Video conversion (aka transcoding): Video conversion allows you to connect a number of analog composite and component video signals and have them all converted to a digital signal that can be output through a single HDMI cable. The advantage here is that you can connect just about anything and everything to your receiver, and send just one cable to your TV. That’s a control hub!

Video upscaling: Upscaling takes the process a bit further. Upscaling will take a lower resolution signal and “upscale” it to a higher resolution so it will look better on your HDTV. The resulting signal won’t magically make HD sources look like 4K, but will be noticeably better looking than if left unprocessed. Of course, the quality of upscaling is directly related to the quality of the processing chip that does the job (just like the DAC mentioned above). If upscaling will be important to you, check out what reviewers have to say about how good the video upscaling is in a given receiver.
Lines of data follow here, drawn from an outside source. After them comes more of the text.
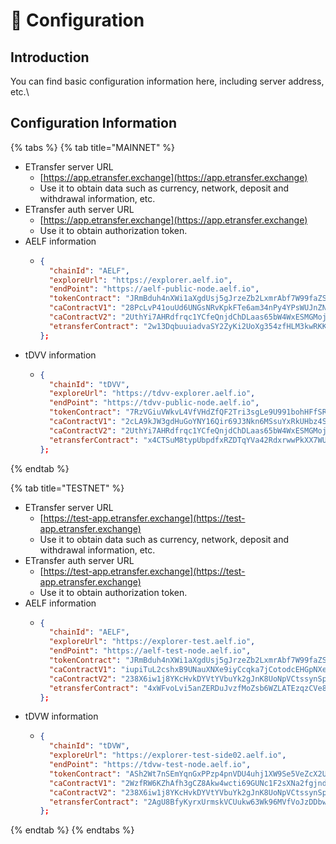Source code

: # 📃 Configuration

## Introduction

You can find basic configuration information here, including server address, etc.\\

## Configuration Information

{% tabs %}
{% tab title="MAINNET" %}
* ETransfer server URL
  * [https://app.etransfer.exchange](https://app.etransfer.exchange)
  * Use it to obtain data such as currency, network, deposit and withdrawal information, etc.
* ETransfer auth server URL
  * [https://app.etransfer.exchange](https://app.etransfer.exchange)
  * Use it to obtain authorization token.
* AELF information
  * ```json
    {
      "chainId": "AELF",
      "exploreUrl": "https://explorer.aelf.io",
      "endPoint": "https://aelf-public-node.aelf.io",
      "tokenContract": "JRmBduh4nXWi1aXgdUsj5gJrzeZb2LxmrAbf7W99faZSvoAaE",
      "caContractV1": "28PcLvP41ouUd6UNGsNRvKpkFTe6am34nPy4YPsWUJnZNwUvzM",
      "caContractV2": "2UthYi7AHRdfrqc1YCfeQnjdChDLaas65bW4WxESMGMojFiXj9",
      "etransferContract": "2w13DqbuuiadvaSY2ZyKi2UoXg354zfHLM3kwRKKy85cViw4ZF",
    };
    ```
* tDVV information
  * ```json
    {
      "chainId": "tDVV",
      "exploreUrl": "https://tdvv-explorer.aelf.io",
      "endPoint": "https://tdvv-public-node.aelf.io",
      "tokenContract": "7RzVGiuVWkvL4VfVHdZfQF2Tri3sgLe9U991bohHFfSRZXuGX",
      "caContractV1": "2cLA9kJW3gdHuGoYNY16Qir69J3Nkn6MSsuYxRkUHbz4SG2hZr",
      "caContractV2": "2UthYi7AHRdfrqc1YCfeQnjdChDLaas65bW4WxESMGMojFiXj9",
      "etransferContract": "x4CTSuM8typUbpdfxRZDTqYVa42RdxrwwPkXX7WUJHeRmzE6k",
    };
    ```
{% endtab %}

{% tab title="TESTNET" %}
* ETransfer server URL
  * [https://test-app.etransfer.exchange](https://test-app.etransfer.exchange)
  * Use it to obtain data such as currency, network, deposit and withdrawal information, etc.
* ETransfer auth server URL
  * [https://test-app.etransfer.exchange](https://test-app.etransfer.exchange)
  * Use it to obtain authorization token.
* AELF information
  * ```json
    {
      "chainId": "AELF",
      "exploreUrl": "https://explorer-test.aelf.io",
      "endPoint": "https://aelf-test-node.aelf.io",
      "tokenContract": "JRmBduh4nXWi1aXgdUsj5gJrzeZb2LxmrAbf7W99faZSvoAaE",
      "caContractV1": "iupiTuL2cshxB9UNauXNXe9iyCcqka7jCotodcEHGpNXeLzqG",
      "caContractV2": "238X6iw1j8YKcHvkDYVtYVbuYk2gJnK8UoNpVCtssynSpVC8hb",
      "etransferContract": "4xWFvoLvi5anZERDuJvzfMoZsb6WZLATEzqzCVe8sQnCp2XGS",
    };
    ```
* tDVW information
  * ```json
    {
      "chainId": "tDVW",
      "exploreUrl": "https://explorer-test-side02.aelf.io",
      "endPoint": "https://tdvw-test-node.aelf.io",
      "tokenContract": "ASh2Wt7nSEmYqnGxPPzp4pnVDU4uhj1XW9Se5VeZcX2UDdyjx",
      "caContractV1": "2WzfRW6KZhAfh3gCZ8Akw4wcti69GUNc1F2sXNa2fgjndv59bE",
      "caContractV2": "238X6iw1j8YKcHvkDYVtYVbuYk2gJnK8UoNpVCtssynSpVC8hb",
      "etransferContract": "2AgU8BfyKyrxUrmskVCUukw63Wk96MVfVoJzDDbwKszafioCN1",
    };
    ```
{% endtab %}
{% endtabs %}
Ethernet: An Ethernet connection allows for your receiver’s firmware to be easily updated and is the primary connection for accessing internet radio and content on your home network. (See DLNA in the next section.)

Wi-Fi: Built-in Wi-Fi adapters for accessing the internet and other network media content are fairly new additions to receivers, but are rapidly becoming commonplace. Setting up Wi-Fi on your receiver may not always be the easiest process, but it often beats trying to set up cable runs from your router. That said, it almost never offers the same stability as an Ethernet connection.

Bluetooth: While it initially gained popularity in the worlds of headphones and portable speakers, this is another technology that is becoming so common it’s nearly expected in receivers. The sound quality won’t be as good as what you can get over Wi-Fi, but if a friend wants to play a few songs from their phone, this is the easiest way to do so.

DLNA: Stands for Digital Living Network Alliance and is a standard set up to make sharing pictures, music, and video among digital devices easier. We’re seeing more and more DLNA-certified TVs, Blu-ray players, and receivers now. The feature allows access to digital files on any computer in your home network (provided sharing is turned on) A word of warning, though. In our experience, the bigger your library is, the slower many DLNA devices tend to operate and the user interface that is built into the receiver has a lot to do with how easy it is to access network media. It’s a great idea, but a little clunky at this time.

Apple Airplay 2: Receivers equipped with Apple’s AirPlay can now play movies, music, photos, and video from any Airplay 2-equipped device or from iTunes on a network. It sounds better than most Bluetooth-based music streaming features we’ve heard and is very easy to use. But you will need compatible Apple products to take advantage of this streaming option.

HD radio: HD radio eliminates static and allows access to additional stations broadcast by your favorite channels. It seems a bit slow to catch on, but the sound quality is superior to FM in most cases. Those receivers that support HD radio usually have the tuners built right in. No subscription is necessary.

Satellite radio: Sirius/XM support can be found on many receivers today. However, the tuner that is necessary to receive this service is not always built in. If you want satellite radio support, be sure the receiver you are considering has the tuner built in or be prepared to purchase a separate tuner. Subscription to Sirius/XM service is required.

USB for music/video/pictures: If you’re not into the network thing, you can still load up a thumb drive full of music, movies, and pictures for use with a receiver equipped with USB inputs. A USB input may also be certified to work with mobile devices, thus eliminating the need for docking stations, which are becoming increasingly less common.

Voice Assistants: If you like the idea of being able to turn your receiver on or off with a command or control the volume, etc. with your voice, today’s receivers often come with support for assistants like Alexa and Google Assistant. This also allows you to use your receiver in concert with smart home routines, smart speakers, and other devices.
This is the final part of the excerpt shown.